Diabetes is a health condition that results from the body not being able to produce insulin, a hormone that helps convert sugars into glucose molecules and transports the sugars into cells to provide energy for our daily lives. When glucose builds up in the blood, instead of going into cells, the buildup of glucose can damage our organs, such as the heart, kidney, and nerves. Furthermore, cells will lack adequate levels of glucose and, as a result, will be starved for energy.
The article in Medscape Today indicated that there were roughly 171 million people diagnosed with diabetes in the year 2000. Type 2 diabetes makes up between 90%-95% of all diabetes cases.

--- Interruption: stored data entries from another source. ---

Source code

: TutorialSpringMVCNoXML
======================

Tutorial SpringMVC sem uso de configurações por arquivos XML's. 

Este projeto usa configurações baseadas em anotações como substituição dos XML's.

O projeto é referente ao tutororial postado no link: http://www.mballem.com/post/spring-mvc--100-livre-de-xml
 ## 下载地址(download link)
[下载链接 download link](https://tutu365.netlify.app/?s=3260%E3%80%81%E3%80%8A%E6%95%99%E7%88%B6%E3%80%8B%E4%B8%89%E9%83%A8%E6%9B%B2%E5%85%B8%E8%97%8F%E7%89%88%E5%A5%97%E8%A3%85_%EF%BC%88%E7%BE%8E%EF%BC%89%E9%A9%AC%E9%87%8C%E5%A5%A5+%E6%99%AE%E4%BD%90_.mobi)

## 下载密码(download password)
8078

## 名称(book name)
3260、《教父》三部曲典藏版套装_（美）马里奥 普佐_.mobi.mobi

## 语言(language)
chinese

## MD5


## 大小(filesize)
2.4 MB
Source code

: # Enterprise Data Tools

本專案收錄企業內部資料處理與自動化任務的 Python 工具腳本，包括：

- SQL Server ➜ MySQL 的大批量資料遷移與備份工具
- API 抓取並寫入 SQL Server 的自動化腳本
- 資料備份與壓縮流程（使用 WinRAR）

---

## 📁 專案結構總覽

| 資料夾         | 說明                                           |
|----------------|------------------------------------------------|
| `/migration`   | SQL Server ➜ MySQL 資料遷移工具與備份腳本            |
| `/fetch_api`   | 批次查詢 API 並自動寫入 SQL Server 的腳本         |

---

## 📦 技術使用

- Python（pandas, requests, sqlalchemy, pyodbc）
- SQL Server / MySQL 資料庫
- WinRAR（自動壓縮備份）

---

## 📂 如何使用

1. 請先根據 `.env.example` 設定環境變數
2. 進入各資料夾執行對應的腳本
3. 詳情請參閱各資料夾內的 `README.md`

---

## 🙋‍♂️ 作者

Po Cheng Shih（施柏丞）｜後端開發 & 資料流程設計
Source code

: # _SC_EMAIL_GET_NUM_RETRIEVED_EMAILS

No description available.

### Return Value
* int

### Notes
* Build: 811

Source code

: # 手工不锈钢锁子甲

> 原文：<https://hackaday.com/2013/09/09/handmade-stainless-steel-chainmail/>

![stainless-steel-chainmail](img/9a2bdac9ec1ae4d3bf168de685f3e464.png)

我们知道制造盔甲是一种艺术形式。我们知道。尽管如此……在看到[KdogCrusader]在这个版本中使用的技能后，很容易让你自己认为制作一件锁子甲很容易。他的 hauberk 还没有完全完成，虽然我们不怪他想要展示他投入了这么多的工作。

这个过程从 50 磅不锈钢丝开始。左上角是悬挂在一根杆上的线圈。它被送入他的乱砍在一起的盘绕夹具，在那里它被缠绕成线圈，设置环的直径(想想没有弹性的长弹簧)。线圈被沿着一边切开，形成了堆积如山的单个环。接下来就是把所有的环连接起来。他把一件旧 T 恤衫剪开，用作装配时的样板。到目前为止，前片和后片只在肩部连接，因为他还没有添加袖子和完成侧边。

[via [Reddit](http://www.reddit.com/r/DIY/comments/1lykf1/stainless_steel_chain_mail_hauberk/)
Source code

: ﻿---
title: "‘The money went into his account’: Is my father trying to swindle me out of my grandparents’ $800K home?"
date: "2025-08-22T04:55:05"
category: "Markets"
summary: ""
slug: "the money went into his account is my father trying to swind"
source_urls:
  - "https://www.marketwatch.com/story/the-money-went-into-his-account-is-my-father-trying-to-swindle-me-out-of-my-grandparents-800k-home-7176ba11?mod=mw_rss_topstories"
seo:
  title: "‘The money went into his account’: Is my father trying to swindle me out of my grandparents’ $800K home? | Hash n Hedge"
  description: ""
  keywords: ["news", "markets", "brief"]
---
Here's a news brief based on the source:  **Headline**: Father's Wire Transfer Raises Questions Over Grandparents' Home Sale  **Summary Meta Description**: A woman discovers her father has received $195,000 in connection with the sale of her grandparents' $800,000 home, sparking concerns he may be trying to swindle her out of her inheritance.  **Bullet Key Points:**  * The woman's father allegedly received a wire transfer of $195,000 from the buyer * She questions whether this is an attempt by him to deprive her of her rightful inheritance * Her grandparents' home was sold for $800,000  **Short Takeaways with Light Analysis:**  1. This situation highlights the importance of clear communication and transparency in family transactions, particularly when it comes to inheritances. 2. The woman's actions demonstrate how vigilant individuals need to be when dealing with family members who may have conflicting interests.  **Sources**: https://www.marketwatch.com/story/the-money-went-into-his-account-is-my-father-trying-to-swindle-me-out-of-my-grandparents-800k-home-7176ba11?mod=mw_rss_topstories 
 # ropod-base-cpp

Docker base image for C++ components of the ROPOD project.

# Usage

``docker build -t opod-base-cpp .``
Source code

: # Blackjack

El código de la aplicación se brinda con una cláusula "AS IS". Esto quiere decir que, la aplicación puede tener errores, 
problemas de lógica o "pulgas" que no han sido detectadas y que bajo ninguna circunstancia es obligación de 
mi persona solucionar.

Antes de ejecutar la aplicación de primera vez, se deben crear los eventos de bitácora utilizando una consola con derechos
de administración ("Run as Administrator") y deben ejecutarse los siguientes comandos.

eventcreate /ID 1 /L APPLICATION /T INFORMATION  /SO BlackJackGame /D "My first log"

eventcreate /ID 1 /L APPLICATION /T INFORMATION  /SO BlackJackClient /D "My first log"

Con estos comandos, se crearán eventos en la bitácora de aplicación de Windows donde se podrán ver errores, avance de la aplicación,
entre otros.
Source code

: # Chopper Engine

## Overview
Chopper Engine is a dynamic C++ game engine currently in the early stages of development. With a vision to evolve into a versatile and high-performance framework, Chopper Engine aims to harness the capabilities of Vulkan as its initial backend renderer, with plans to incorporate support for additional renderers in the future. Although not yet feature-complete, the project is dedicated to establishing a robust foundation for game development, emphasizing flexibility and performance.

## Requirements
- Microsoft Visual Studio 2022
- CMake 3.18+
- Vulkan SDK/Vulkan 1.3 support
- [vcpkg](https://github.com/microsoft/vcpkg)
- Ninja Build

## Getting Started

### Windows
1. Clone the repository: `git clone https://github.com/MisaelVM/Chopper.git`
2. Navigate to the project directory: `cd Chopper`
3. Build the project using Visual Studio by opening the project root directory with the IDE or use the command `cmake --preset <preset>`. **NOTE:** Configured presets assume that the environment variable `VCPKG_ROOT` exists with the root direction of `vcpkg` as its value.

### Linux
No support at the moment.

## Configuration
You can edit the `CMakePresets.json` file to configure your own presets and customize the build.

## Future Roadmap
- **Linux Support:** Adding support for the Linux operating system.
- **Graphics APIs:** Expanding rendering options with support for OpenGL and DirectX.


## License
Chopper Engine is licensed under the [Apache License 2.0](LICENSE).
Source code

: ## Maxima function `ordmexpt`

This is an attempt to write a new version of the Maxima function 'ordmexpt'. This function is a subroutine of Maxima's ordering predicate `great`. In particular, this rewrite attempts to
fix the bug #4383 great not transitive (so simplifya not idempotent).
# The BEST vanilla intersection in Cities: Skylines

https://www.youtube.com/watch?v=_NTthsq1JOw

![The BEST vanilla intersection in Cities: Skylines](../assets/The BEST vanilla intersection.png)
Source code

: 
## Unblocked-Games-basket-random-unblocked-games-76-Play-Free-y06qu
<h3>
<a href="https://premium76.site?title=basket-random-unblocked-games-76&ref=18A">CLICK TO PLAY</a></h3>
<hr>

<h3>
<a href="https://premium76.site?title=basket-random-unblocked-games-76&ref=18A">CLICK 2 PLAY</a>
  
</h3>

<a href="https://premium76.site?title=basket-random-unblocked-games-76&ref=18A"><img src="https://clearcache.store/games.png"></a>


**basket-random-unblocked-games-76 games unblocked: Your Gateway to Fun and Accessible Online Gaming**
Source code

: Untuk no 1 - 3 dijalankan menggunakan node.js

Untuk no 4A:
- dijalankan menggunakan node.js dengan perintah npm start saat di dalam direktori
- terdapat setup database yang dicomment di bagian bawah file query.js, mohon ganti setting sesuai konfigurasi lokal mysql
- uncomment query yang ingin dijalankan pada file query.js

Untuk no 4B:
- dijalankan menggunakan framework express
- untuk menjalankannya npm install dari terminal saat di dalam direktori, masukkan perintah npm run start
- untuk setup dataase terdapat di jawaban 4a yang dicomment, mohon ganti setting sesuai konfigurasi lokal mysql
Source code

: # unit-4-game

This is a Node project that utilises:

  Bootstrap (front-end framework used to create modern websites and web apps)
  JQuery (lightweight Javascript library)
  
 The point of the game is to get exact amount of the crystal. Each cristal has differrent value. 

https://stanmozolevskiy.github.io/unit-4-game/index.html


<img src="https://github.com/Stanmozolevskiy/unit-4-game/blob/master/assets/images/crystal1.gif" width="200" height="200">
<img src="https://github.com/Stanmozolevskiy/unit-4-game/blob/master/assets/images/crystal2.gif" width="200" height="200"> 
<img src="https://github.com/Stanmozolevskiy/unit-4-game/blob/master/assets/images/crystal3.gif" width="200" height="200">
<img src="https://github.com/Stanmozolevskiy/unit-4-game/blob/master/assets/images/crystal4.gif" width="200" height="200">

At the cellular level, diabetes is characterized by worsening blood sugar levels (hyperglycemia), which leads to the loss of function and eventual failure of pancreatic beta cells. The failure of pancreatic beta cells can lead to health conditions referred to as retinopathy (damage to the retina of the eye), neuropathy (disorders of the nerves), nephropathy (disease affecting the kidneys), stroke, cardiovascular disease, and others. The pathophysiology of Type 2 diabetes mellitus is described as worsening of glucose (or glycemic) control and the loss of beta cell function over time. The progression of Type 2 diabetes is a result of uncontrolled blood sugar levels, disruption in the amount of lipids in the blood (dyslipidemia) and high blood pressure (hypertension).
Therapies are being developed to treat Type 2 diabetes by targeting what progresses the condition and trying to control the glucose levels. The newest therapies are focusing on the incretin hormone, glucagon-like peptide-1. Similar compounds of this hormone have been shown to delay the progression of the loss of beta cell function and promote beta cell regeneration. This helps improve glucose control by increasing glucose-stimulated insulin production. Another treatment method is to try and inhibit the enzyme dipeptidyl-peptidase 4. This enzyme inactivates glucagon-like pepetide-1. Therefore, targeting this enzyme helps to increase the incretin levels. Both of these therapies have been shown to help slow the progression of Type 2 diabetes.